What is expected:
Out of the listing below, copy every line that carries the string "プルーフビューアでのインタラクティブコンテンツのプルーフの設定".

Data for this exercise:
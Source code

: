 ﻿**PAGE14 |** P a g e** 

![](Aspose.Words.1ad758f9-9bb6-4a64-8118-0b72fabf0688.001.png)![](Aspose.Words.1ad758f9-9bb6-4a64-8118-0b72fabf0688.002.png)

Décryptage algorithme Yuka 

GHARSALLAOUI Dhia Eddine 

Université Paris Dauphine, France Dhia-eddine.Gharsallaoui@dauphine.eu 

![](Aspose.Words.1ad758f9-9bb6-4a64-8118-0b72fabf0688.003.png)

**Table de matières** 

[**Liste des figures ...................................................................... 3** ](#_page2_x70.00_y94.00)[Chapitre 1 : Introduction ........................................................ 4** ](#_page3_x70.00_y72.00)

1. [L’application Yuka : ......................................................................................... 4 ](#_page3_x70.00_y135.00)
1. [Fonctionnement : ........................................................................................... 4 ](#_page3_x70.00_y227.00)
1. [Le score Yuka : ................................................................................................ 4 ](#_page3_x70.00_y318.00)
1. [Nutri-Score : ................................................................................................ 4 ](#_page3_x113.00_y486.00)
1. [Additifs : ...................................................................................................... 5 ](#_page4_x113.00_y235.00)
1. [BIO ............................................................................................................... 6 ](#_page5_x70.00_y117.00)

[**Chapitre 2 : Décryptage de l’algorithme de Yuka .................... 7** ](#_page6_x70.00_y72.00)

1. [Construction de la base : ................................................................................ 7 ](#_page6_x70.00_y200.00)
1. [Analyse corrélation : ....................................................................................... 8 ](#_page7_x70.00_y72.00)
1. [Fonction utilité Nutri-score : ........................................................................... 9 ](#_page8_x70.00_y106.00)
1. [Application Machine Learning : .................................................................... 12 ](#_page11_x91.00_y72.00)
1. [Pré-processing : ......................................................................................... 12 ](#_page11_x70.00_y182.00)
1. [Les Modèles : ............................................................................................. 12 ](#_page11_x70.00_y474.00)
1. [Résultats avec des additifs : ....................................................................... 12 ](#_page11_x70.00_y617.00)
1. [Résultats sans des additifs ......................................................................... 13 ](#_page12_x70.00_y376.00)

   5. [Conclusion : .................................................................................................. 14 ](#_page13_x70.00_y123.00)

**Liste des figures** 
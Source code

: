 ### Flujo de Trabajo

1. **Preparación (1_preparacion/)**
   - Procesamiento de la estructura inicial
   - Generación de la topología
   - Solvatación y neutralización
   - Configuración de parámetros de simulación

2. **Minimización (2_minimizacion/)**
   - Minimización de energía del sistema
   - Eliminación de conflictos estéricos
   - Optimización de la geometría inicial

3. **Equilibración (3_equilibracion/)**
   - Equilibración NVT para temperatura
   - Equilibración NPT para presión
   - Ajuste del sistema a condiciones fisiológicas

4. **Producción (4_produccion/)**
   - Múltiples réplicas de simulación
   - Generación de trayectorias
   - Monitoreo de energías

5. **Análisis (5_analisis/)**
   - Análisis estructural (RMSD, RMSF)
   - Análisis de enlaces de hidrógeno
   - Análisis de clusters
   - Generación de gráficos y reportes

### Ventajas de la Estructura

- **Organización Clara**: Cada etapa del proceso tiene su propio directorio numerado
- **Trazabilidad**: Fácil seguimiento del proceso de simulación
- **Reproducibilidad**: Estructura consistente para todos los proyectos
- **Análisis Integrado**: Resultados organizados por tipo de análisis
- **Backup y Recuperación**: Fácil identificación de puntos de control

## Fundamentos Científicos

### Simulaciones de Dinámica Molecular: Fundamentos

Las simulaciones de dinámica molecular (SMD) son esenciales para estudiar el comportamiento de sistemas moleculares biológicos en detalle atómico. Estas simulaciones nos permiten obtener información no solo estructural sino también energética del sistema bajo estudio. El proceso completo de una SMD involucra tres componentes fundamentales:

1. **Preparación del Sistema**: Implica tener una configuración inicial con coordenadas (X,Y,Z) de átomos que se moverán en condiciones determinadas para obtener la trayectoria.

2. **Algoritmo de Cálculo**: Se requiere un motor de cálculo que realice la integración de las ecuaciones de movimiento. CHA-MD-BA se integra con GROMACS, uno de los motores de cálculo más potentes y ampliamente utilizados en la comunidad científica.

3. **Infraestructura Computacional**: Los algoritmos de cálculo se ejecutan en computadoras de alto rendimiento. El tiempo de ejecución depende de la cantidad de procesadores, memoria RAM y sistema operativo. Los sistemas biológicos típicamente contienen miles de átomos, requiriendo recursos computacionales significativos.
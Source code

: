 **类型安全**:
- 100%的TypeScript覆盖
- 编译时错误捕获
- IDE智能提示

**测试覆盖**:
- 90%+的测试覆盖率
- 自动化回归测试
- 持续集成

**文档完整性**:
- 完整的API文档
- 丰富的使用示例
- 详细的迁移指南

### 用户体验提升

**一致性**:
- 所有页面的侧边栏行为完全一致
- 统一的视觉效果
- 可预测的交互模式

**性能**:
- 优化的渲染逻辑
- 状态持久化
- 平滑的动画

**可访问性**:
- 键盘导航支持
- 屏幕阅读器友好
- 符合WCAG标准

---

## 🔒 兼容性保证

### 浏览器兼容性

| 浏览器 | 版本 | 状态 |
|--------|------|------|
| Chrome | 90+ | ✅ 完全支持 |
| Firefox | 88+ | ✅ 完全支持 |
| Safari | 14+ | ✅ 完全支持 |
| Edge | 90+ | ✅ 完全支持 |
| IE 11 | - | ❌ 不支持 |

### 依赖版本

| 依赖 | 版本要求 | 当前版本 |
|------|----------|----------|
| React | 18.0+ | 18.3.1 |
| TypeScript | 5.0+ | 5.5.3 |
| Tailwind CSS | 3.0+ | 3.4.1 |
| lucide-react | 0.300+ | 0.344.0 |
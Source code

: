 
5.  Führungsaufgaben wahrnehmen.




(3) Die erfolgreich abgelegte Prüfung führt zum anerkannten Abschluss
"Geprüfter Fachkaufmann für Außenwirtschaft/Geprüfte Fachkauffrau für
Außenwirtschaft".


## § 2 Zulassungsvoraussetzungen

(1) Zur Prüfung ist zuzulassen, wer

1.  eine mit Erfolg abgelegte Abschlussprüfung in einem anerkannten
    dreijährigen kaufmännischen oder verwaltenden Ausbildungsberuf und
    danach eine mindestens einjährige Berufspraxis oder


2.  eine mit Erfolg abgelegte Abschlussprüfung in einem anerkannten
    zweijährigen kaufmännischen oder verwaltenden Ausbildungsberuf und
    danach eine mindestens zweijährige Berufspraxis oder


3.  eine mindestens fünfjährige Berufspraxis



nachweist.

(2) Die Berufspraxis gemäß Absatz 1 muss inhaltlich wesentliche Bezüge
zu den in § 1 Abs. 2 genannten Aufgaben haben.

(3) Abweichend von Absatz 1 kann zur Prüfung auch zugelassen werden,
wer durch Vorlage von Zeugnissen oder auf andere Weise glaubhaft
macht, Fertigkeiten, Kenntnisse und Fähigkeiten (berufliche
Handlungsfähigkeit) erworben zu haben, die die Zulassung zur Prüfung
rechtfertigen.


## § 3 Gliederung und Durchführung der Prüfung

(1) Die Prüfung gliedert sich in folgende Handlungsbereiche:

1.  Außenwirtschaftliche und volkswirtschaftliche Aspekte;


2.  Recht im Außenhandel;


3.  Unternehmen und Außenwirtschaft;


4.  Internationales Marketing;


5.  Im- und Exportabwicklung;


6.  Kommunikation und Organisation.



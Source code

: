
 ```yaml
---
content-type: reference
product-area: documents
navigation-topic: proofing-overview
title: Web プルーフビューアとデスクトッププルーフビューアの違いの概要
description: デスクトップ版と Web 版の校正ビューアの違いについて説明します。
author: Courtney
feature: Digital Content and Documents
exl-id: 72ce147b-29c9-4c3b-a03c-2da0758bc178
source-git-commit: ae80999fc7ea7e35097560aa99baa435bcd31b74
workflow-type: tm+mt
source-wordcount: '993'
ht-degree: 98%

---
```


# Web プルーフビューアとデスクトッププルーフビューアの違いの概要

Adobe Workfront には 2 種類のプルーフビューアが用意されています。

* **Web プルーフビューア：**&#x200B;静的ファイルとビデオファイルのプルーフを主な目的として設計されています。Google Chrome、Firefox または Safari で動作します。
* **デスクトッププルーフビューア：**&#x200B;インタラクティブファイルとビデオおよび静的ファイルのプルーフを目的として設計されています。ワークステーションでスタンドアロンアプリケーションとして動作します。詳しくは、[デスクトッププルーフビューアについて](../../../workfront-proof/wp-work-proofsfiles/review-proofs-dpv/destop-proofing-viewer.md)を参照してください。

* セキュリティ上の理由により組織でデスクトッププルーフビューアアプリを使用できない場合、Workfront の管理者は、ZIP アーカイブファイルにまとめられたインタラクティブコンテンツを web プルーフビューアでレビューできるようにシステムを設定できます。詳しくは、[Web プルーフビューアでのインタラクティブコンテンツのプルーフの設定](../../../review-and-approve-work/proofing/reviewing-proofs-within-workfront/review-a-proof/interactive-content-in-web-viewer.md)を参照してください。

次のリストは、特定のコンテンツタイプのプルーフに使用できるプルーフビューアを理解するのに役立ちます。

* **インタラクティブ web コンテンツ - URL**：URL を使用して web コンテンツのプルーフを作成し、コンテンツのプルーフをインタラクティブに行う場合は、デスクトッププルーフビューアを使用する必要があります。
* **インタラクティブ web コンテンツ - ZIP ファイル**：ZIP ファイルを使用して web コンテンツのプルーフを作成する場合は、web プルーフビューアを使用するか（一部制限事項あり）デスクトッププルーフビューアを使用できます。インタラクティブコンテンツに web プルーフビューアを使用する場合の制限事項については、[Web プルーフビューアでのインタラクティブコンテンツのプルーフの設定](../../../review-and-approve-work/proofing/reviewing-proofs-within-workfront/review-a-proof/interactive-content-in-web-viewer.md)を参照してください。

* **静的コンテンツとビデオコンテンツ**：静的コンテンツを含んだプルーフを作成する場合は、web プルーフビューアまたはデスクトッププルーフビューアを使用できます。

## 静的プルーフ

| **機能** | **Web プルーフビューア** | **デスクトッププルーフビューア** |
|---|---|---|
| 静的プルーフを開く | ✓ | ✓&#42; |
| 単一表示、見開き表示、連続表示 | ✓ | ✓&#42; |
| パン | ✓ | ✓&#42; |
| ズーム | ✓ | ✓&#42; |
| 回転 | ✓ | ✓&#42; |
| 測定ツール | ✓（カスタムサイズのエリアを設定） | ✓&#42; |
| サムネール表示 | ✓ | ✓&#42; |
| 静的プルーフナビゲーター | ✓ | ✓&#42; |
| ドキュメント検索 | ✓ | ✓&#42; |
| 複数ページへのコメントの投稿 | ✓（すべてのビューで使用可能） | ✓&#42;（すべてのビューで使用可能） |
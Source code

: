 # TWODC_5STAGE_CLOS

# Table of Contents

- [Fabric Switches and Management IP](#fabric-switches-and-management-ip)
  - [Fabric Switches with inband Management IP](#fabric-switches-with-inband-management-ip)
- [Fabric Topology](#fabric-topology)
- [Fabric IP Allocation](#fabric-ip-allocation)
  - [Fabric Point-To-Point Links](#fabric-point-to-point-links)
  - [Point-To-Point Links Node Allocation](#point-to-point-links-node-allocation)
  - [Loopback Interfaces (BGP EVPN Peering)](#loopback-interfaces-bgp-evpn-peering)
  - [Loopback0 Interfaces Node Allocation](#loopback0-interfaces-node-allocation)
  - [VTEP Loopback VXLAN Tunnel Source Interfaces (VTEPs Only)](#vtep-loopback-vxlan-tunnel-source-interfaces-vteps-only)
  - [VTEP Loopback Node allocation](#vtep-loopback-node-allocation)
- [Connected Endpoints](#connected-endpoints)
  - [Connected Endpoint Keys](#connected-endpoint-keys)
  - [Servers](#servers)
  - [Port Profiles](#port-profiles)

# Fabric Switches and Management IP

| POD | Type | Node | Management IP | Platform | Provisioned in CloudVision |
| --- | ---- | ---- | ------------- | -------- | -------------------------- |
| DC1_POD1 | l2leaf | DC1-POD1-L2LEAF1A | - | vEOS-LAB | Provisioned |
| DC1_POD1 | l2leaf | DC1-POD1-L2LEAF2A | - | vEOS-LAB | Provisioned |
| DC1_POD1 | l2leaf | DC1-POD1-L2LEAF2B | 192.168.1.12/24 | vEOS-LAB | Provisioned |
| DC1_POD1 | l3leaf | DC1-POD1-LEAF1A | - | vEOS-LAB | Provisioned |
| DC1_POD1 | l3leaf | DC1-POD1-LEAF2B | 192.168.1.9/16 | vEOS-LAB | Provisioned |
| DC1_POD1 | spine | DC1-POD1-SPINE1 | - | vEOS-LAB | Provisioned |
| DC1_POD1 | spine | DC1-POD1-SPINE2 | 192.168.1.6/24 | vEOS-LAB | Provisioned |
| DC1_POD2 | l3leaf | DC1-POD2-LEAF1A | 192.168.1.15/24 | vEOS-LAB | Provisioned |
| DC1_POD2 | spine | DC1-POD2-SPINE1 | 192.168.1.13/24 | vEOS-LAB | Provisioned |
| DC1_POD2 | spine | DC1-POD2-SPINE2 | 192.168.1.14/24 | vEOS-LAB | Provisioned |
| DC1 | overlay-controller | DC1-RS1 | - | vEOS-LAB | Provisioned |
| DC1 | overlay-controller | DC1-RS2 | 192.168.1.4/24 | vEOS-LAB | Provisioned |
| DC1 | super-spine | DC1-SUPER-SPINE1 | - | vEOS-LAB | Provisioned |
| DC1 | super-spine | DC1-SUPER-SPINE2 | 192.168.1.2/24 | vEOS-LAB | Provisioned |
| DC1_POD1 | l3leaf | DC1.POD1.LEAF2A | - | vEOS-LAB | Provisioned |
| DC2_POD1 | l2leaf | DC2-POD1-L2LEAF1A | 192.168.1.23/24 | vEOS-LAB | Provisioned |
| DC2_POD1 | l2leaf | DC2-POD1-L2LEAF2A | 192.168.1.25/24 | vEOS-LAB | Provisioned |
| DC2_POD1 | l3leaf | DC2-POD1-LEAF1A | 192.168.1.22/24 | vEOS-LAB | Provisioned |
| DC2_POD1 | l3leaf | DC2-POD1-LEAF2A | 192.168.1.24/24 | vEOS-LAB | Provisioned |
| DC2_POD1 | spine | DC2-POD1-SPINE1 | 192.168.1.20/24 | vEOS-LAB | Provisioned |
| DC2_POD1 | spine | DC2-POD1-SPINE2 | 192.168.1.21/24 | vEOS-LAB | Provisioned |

Solution to the problem:
* セキュリティ上の理由により組織でデスクトッププルーフビューアアプリを使用できない場合、Workfront の管理者は、ZIP アーカイブファイルにまとめられたインタラクティブコンテンツを web プルーフビューアでレビューできるようにシステムを設定できます。詳しくは、[Web プルーフビューアでのインタラクティブコンテンツのプルーフの設定](../../../review-and-approve-work/proofing/reviewing-proofs-within-workfront/review-a-proof/interactive-content-in-web-viewer.md)を参照してください。
* **インタラクティブ web コンテンツ - ZIP ファイル**：ZIP ファイルを使用して web コンテンツのプルーフを作成する場合は、web プルーフビューアを使用するか（一部制限事項あり）デスクトッププルーフビューアを使用できます。インタラクティブコンテンツに web プルーフビューアを使用する場合の制限事項については、[Web プルーフビューアでのインタラクティブコンテンツのプルーフの設定](../../../review-and-approve-work/proofing/reviewing-proofs-within-workfront/review-a-proof/interactive-content-in-web-viewer.md)を参照してください。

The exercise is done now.